== INPUT DATA
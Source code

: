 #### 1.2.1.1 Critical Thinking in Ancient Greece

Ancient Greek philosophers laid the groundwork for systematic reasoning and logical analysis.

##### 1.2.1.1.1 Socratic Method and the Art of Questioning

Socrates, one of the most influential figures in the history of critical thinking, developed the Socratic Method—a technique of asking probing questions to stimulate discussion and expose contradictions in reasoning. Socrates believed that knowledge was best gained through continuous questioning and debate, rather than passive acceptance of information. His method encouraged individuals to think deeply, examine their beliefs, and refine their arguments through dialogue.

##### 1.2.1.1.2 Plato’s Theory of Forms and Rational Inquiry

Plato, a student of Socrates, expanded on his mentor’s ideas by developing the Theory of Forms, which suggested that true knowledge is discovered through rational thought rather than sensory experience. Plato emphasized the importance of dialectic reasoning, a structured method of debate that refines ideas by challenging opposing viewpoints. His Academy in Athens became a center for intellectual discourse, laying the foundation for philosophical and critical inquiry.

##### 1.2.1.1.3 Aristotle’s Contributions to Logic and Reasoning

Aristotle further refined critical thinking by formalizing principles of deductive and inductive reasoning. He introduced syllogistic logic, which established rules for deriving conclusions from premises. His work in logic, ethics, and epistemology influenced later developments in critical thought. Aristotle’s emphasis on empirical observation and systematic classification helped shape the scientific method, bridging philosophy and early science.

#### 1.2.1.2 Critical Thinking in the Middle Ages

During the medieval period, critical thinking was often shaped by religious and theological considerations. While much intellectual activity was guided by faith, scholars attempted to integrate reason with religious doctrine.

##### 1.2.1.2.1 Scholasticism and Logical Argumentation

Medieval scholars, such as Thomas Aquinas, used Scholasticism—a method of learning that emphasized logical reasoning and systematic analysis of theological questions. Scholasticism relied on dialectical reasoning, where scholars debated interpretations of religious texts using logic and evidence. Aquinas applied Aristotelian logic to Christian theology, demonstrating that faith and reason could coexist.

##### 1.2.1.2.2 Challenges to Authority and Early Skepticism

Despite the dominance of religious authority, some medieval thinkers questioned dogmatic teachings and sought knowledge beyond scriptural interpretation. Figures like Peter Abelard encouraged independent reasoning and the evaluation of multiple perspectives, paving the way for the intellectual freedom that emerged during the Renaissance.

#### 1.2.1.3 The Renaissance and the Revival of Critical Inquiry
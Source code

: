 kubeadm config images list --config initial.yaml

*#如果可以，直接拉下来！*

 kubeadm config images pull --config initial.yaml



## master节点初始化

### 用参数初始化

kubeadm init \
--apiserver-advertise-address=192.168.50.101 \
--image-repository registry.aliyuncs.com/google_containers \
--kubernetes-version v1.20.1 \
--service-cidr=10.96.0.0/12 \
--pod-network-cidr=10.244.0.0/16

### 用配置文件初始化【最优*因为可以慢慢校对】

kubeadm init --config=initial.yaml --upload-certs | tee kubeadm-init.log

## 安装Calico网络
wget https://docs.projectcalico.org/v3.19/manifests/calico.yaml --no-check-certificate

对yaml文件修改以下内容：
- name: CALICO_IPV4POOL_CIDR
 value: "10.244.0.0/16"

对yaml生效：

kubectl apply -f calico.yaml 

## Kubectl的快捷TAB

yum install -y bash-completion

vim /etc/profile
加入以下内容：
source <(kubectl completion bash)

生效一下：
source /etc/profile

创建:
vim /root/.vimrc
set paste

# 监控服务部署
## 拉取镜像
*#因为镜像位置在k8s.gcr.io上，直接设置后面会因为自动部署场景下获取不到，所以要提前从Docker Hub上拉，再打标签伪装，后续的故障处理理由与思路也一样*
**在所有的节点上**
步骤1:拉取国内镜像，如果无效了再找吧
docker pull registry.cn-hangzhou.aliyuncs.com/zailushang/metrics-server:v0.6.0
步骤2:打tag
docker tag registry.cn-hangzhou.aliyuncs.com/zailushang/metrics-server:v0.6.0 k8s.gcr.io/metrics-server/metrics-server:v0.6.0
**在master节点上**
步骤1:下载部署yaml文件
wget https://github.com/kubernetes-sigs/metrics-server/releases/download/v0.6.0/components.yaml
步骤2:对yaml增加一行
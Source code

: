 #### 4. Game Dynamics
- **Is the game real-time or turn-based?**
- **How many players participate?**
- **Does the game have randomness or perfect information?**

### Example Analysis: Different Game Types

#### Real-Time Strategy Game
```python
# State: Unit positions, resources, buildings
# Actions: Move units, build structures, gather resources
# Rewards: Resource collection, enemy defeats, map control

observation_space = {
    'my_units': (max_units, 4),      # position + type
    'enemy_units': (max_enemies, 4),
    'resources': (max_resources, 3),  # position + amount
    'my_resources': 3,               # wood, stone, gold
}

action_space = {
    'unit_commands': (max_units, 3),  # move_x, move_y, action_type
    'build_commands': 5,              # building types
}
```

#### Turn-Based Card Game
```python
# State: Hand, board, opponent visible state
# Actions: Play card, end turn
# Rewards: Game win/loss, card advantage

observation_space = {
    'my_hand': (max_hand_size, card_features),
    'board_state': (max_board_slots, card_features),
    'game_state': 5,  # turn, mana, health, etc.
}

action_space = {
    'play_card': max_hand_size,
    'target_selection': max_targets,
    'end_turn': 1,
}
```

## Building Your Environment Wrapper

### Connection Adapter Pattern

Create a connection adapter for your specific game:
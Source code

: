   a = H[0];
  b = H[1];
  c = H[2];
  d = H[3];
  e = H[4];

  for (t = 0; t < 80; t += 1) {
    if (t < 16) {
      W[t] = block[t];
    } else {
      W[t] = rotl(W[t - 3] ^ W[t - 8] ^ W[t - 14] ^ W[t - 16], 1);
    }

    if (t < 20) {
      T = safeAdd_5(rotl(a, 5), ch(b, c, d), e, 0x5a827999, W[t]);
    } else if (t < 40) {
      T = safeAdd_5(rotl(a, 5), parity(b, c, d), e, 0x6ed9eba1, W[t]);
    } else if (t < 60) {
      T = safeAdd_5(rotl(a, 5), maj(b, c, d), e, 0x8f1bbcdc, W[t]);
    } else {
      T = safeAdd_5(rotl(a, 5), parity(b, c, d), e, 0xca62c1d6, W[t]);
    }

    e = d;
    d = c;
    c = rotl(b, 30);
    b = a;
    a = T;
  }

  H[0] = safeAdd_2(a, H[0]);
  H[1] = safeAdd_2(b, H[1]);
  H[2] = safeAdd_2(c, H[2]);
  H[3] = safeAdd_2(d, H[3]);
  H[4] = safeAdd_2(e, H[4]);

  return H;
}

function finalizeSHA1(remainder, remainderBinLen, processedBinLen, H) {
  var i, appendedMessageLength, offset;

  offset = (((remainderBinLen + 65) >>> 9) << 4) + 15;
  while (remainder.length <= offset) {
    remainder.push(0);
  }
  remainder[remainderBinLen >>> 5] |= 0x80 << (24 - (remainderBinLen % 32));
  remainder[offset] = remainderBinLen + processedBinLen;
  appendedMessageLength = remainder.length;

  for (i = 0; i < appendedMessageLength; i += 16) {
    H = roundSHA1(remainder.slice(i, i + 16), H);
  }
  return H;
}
====
THE PROBLEM — An exact copy of every line above is what this asks for.

ANSWER BOX —
Source code

: #### 1.2.1.1 Critical Thinking in Ancient Greece

Ancient Greek philosophers laid the groundwork for systematic reasoning and logical analysis.

##### 1.2.1.1.1 Socratic Method and the Art of Questioning

Socrates, one of the most influential figures in the history of critical thinking, developed the Socratic Method—a technique of asking probing questions to stimulate discussion and expose contradictions in reasoning. Socrates believed that knowledge was best gained through continuous questioning and debate, rather than passive acceptance of information. His method encouraged individuals to think deeply, examine their beliefs, and refine their arguments through dialogue.

##### 1.2.1.1.2 Plato’s Theory of Forms and Rational Inquiry

Plato, a student of Socrates, expanded on his mentor’s ideas by developing the Theory of Forms, which suggested that true knowledge is discovered through rational thought rather than sensory experience. Plato emphasized the importance of dialectic reasoning, a structured method of debate that refines ideas by challenging opposing viewpoints. His Academy in Athens became a center for intellectual discourse, laying the foundation for philosophical and critical inquiry.

##### 1.2.1.1.3 Aristotle’s Contributions to Logic and Reasoning

Aristotle further refined critical thinking by formalizing principles of deductive and inductive reasoning. He introduced syllogistic logic, which established rules for deriving conclusions from premises. His work in logic, ethics, and epistemology influenced later developments in critical thought. Aristotle’s emphasis on empirical observation and systematic classification helped shape the scientific method, bridging philosophy and early science.

#### 1.2.1.2 Critical Thinking in the Middle Ages

During the medieval period, critical thinking was often shaped by religious and theological considerations. While much intellectual activity was guided by faith, scholars attempted to integrate reason with religious doctrine.

##### 1.2.1.2.1 Scholasticism and Logical Argumentation

Medieval scholars, such as Thomas Aquinas, used Scholasticism—a method of learning that emphasized logical reasoning and systematic analysis of theological questions. Scholasticism relied on dialectical reasoning, where scholars debated interpretations of religious texts using logic and evidence. Aquinas applied Aristotelian logic to Christian theology, demonstrating that faith and reason could coexist.

##### 1.2.1.2.2 Challenges to Authority and Early Skepticism

Despite the dominance of religious authority, some medieval thinkers questioned dogmatic teachings and sought knowledge beyond scriptural interpretation. Figures like Peter Abelard encouraged independent reasoning and the evaluation of multiple perspectives, paving the way for the intellectual freedom that emerged during the Renaissance.

#### 1.2.1.3 The Renaissance and the Revival of Critical Inquiry
Source code

: kubeadm config images list --config initial.yaml

*#如果可以，直接拉下来！*

 kubeadm config images pull --config initial.yaml



## master节点初始化

### 用参数初始化

kubeadm init \
--apiserver-advertise-address=192.168.50.101 \
--image-repository registry.aliyuncs.com/google_containers \
--kubernetes-version v1.20.1 \
--service-cidr=10.96.0.0/12 \
--pod-network-cidr=10.244.0.0/16

### 用配置文件初始化【最优*因为可以慢慢校对】

kubeadm init --config=initial.yaml --upload-certs | tee kubeadm-init.log

## 安装Calico网络
wget https://docs.projectcalico.org/v3.19/manifests/calico.yaml --no-check-certificate

对yaml文件修改以下内容：
- name: CALICO_IPV4POOL_CIDR
 value: "10.244.0.0/16"

对yaml生效：

kubectl apply -f calico.yaml 

## Kubectl的快捷TAB

yum install -y bash-completion

vim /etc/profile
加入以下内容：
source <(kubectl completion bash)

生效一下：
source /etc/profile

创建:
vim /root/.vimrc
set paste

# 监控服务部署
## 拉取镜像
*#因为镜像位置在k8s.gcr.io上，直接设置后面会因为自动部署场景下获取不到，所以要提前从Docker Hub上拉，再打标签伪装，后续的故障处理理由与思路也一样*
**在所有的节点上**
步骤1:拉取国内镜像，如果无效了再找吧
docker pull registry.cn-hangzhou.aliyuncs.com/zailushang/metrics-server:v0.6.0
步骤2:打tag
docker tag registry.cn-hangzhou.aliyuncs.com/zailushang/metrics-server:v0.6.0 k8s.gcr.io/metrics-server/metrics-server:v0.6.0
**在master节点上**
步骤1:下载部署yaml文件
wget https://github.com/kubernetes-sigs/metrics-server/releases/download/v0.6.0/components.yaml
步骤2:对yaml增加一行
Source code

: #### 4. Game Dynamics
- **Is the game real-time or turn-based?**
- **How many players participate?**
- **Does the game have randomness or perfect information?**

### Example Analysis: Different Game Types

#### Real-Time Strategy Game
```python
# State: Unit positions, resources, buildings
# Actions: Move units, build structures, gather resources
# Rewards: Resource collection, enemy defeats, map control

observation_space = {
    'my_units': (max_units, 4),      # position + type
    'enemy_units': (max_enemies, 4),
    'resources': (max_resources, 3),  # position + amount
    'my_resources': 3,               # wood, stone, gold
}

action_space = {
    'unit_commands': (max_units, 3),  # move_x, move_y, action_type
    'build_commands': 5,              # building types
}
```

#### Turn-Based Card Game
```python
# State: Hand, board, opponent visible state
# Actions: Play card, end turn
# Rewards: Game win/loss, card advantage

observation_space = {
    'my_hand': (max_hand_size, card_features),
    'board_state': (max_board_slots, card_features),
    'game_state': 5,  # turn, mana, health, etc.
}

action_space = {
    'play_card': max_hand_size,
    'target_selection': max_targets,
    'end_turn': 1,
}
```

## Building Your Environment Wrapper

### Connection Adapter Pattern

Create a connection adapter for your specific game:
Source code

:   a = H[0];
  b = H[1];
  c = H[2];
  d = H[3];
  e = H[4];

  for (t = 0; t < 80; t += 1) {
    if (t < 16) {
      W[t] = block[t];
    } else {
      W[t] = rotl(W[t - 3] ^ W[t - 8] ^ W[t - 14] ^ W[t - 16], 1);
    }

    if (t < 20) {
      T = safeAdd_5(rotl(a, 5), ch(b, c, d), e, 0x5a827999, W[t]);
    } else if (t < 40) {
      T = safeAdd_5(rotl(a, 5), parity(b, c, d), e, 0x6ed9eba1, W[t]);
    } else if (t < 60) {
      T = safeAdd_5(rotl(a, 5), maj(b, c, d), e, 0x8f1bbcdc, W[t]);
    } else {
      T = safeAdd_5(rotl(a, 5), parity(b, c, d), e, 0xca62c1d6, W[t]);
    }

    e = d;
    d = c;
    c = rotl(b, 30);
    b = a;
    a = T;
  }

  H[0] = safeAdd_2(a, H[0]);
  H[1] = safeAdd_2(b, H[1]);
  H[2] = safeAdd_2(c, H[2]);
  H[3] = safeAdd_2(d, H[3]);
  H[4] = safeAdd_2(e, H[4]);

  return H;
}

function finalizeSHA1(remainder, remainderBinLen, processedBinLen, H) {
  var i, appendedMessageLength, offset;

  offset = (((remainderBinLen + 65) >>> 9) << 4) + 15;
  while (remainder.length <= offset) {
    remainder.push(0);
  }
  remainder[remainderBinLen >>> 5] |= 0x80 << (24 - (remainderBinLen % 32));
  remainder[offset] = remainderBinLen + processedBinLen;
  appendedMessageLength = remainder.length;

  for (i = 0; i < appendedMessageLength; i += 16) {
    H = roundSHA1(remainder.slice(i, i + 16), H);
  }
  return H;
}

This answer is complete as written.